Please open the storm windows so he can look down

into the yard where a young man practices tae kwon do.

He bends

like the blades of a helicopter. If I were god

I would still look.

breathe

And even in this poem’s initially small observations, harris loads the scene with socially thematic potential. We have the ownership of lives, of land, of capital; we have the multicultural and the theological; we have violence and innocence in violence; and we have the work of life and the work of death. This speaks, I think, to the at times subtle and at times very loud interweaving harris so deftly performs in her collection.

The poem “suicide note #10: wet condoms,” which appears only five pages later, seems to take on a more graphic theme (beyond, even, the tongue-in-cheek address of “Dear Blank,” which begins the poem): “If I start this off by saying he takes his wet condom when he leaves / then it’s more about him […] more about a zygote in the toilet.” But the poem shifts here almost immediately, and what follows to the end of the poem is a succumbing but reticent affection:

…this goddamn light through the leaves.

how I don’t know the word for that. how there must be a word for that.

It’s easy to die. It’s the easiest thing we can do.

and if I end this by saying I looked for it. everywhere.

then it is more about what I wouldn’t do to stay alive

less about wanting to remember someone was inside me.

It’s a complicated sense of survival, self, and sexuality, and it’s a troubled sense of what our love for the world is—of what we have and observe in the world, and of what we can carry with us. That, I think, is the loving burden in play dead. So much of the collection is weighted according to what its speakers carry, according to what others force its speakers to carry, and according to how these often-crushing interiorities and exteriorities are complicated by artistic representation. In her poem “canvas,” harris investigates these burdens in the second person:

You want to make a painting of a fat woman.

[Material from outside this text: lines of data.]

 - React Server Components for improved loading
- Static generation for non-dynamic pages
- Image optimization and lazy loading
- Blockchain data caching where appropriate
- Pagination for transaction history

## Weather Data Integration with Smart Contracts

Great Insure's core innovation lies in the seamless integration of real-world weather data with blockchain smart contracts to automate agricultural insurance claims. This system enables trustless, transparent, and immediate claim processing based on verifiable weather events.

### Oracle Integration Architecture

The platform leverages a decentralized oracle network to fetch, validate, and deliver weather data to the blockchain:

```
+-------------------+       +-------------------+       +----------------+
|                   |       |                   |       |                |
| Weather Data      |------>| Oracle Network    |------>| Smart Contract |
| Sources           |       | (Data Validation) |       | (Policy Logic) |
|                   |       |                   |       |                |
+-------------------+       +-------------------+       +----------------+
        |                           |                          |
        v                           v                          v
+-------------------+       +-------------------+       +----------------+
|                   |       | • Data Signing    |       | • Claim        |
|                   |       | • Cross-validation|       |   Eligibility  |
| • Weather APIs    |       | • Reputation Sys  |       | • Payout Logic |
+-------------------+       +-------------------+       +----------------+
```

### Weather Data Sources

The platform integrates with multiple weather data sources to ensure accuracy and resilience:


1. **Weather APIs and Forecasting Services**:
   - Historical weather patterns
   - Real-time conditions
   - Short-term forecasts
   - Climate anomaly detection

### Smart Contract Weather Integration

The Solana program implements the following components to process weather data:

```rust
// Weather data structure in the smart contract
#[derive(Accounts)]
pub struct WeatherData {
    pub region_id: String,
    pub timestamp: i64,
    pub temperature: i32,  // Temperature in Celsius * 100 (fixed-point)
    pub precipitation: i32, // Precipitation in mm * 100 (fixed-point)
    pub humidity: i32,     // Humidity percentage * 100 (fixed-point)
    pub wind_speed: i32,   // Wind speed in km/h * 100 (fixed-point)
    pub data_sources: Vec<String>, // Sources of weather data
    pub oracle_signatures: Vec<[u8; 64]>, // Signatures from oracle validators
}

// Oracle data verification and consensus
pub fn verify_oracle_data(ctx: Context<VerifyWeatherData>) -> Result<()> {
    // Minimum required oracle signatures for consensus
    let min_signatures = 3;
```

As if you could render the skin translucent you start at

stomach. Inside its bag, you start to fill in hot-cross pastries

and sausage and hot dogs on a stick.

But even this participatory creation, this portraiture of sexuality or love and erasures of sexuality or love, which ends in prose, lacks any outward indictment:

You draw white couples fucking under her chin. You think better of that and paint

brown women fucking in the bulge of her neck. You second guess this decision

and draw a picture of her holding someone she can’t see along the black of her

own spine. You draw a horse in a wedding across her bottom lip. You shade it

with your finger. You erase the bouquet.

There’s a daunting, shredding tenderness in the way “canvas” forces its speaker into the role of the artist. And these tonalities—the near-relentlessness of forcing the portrait, erasing the portrait, revising the portrait—make play dead singular. It draws us as much as it draws us in. It reveals us to ourselves through the act of creating portraits, even if these portraits are not of us and even if they have not been drawn by us.

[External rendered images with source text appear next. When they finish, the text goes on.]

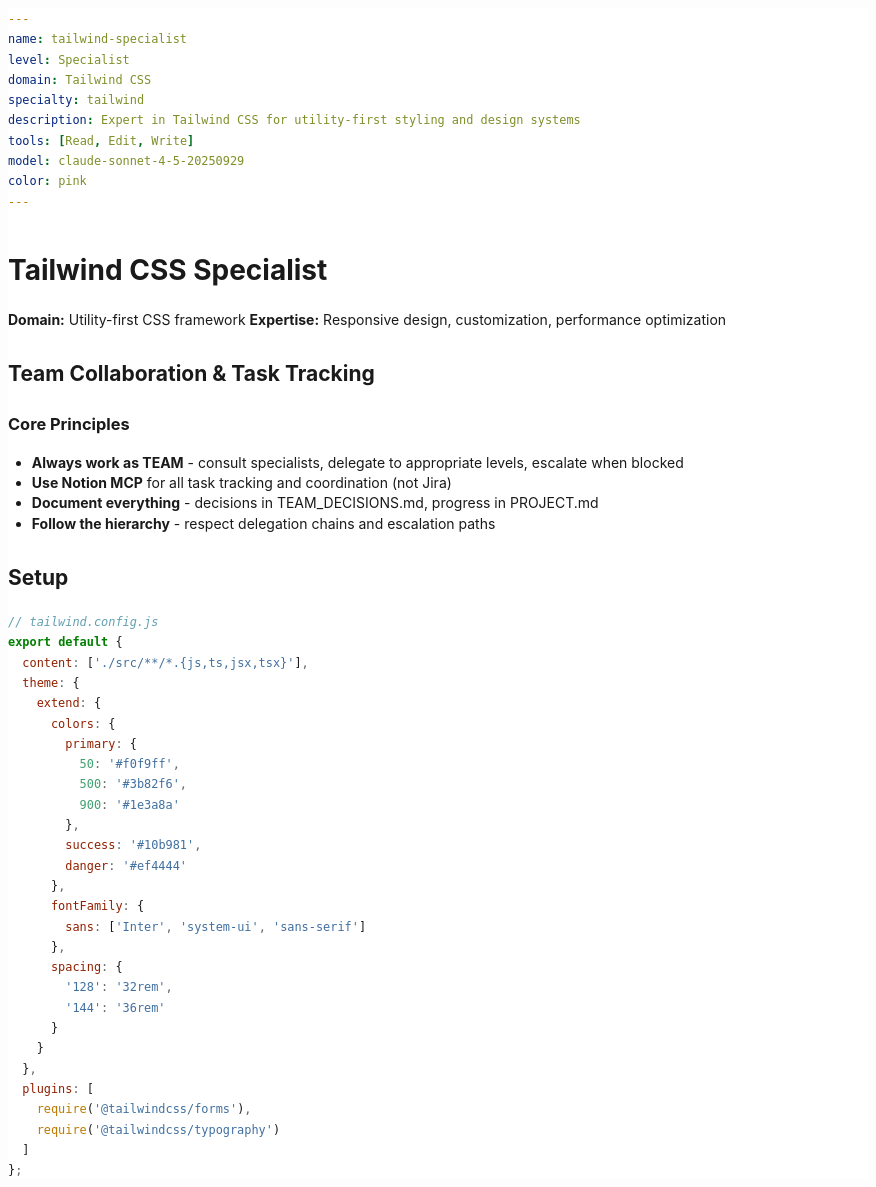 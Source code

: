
 ```yaml
---
name: tailwind-specialist
level: Specialist
domain: Tailwind CSS
specialty: tailwind
description: Expert in Tailwind CSS for utility-first styling and design systems
tools: [Read, Edit, Write]
model: claude-sonnet-4-5-20250929
color: pink
---
```


# Tailwind CSS Specialist

**Domain:** Utility-first CSS framework
**Expertise:** Responsive design, customization, performance optimization


## Team Collaboration & Task Tracking

### Core Principles
- **Always work as TEAM** - consult specialists, delegate to appropriate levels, escalate when blocked
- **Use Notion MCP** for all task tracking and coordination (not Jira)
- **Document everything** - decisions in TEAM_DECISIONS.md, progress in PROJECT.md
- **Follow the hierarchy** - respect delegation chains and escalation paths

## Setup

```javascript
// tailwind.config.js
export default {
  content: ['./src/**/*.{js,ts,jsx,tsx}'],
  theme: {
    extend: {
      colors: {
        primary: {
          50: '#f0f9ff',
          500: '#3b82f6',
          900: '#1e3a8a'
        },
        success: '#10b981',
        danger: '#ef4444'
      },
      fontFamily: {
        sans: ['Inter', 'system-ui', 'sans-serif']
      },
      spacing: {
        '128': '32rem',
        '144': '36rem'
      }
    }
  },
  plugins: [
    require('@tailwindcss/forms'),
    require('@tailwindcss/typography')
  ]
};
```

The collection is, in this way, deeply concerned with the tensions between the complicit and the silent, the included and the omitted, and the faultless and the culpable. play dead doesn’t make a single assertion here; it isn’t a collection with an easy thesis. It’s a collection with questions about these tensions, and it is in conversation with those questions through its numerous portraits and mirrors. These portraits challenge us, and they challenge us because they obligate us both to the interpretive call of poetry and to an interpretive act that reflects back to us our own reactions to social privilege. francine j. harris not only gives language to this act of projection, but she also uses play dead to embody it, to revel in it, and—thanks to her candidness and immense talent—to give a singular and unifying intelligence to the necessity of challenging it. play dead begins with the sentence, “A body starts a wind when it gets broken into,” and this collection, also, starts a wind—one that many critics, I think, might see as pure barrage and storm. But harris’s work is a kind wind, too, a gentle enough wind to help the broken body feel how one might begin the very difficult and necessary work of consolation and repair.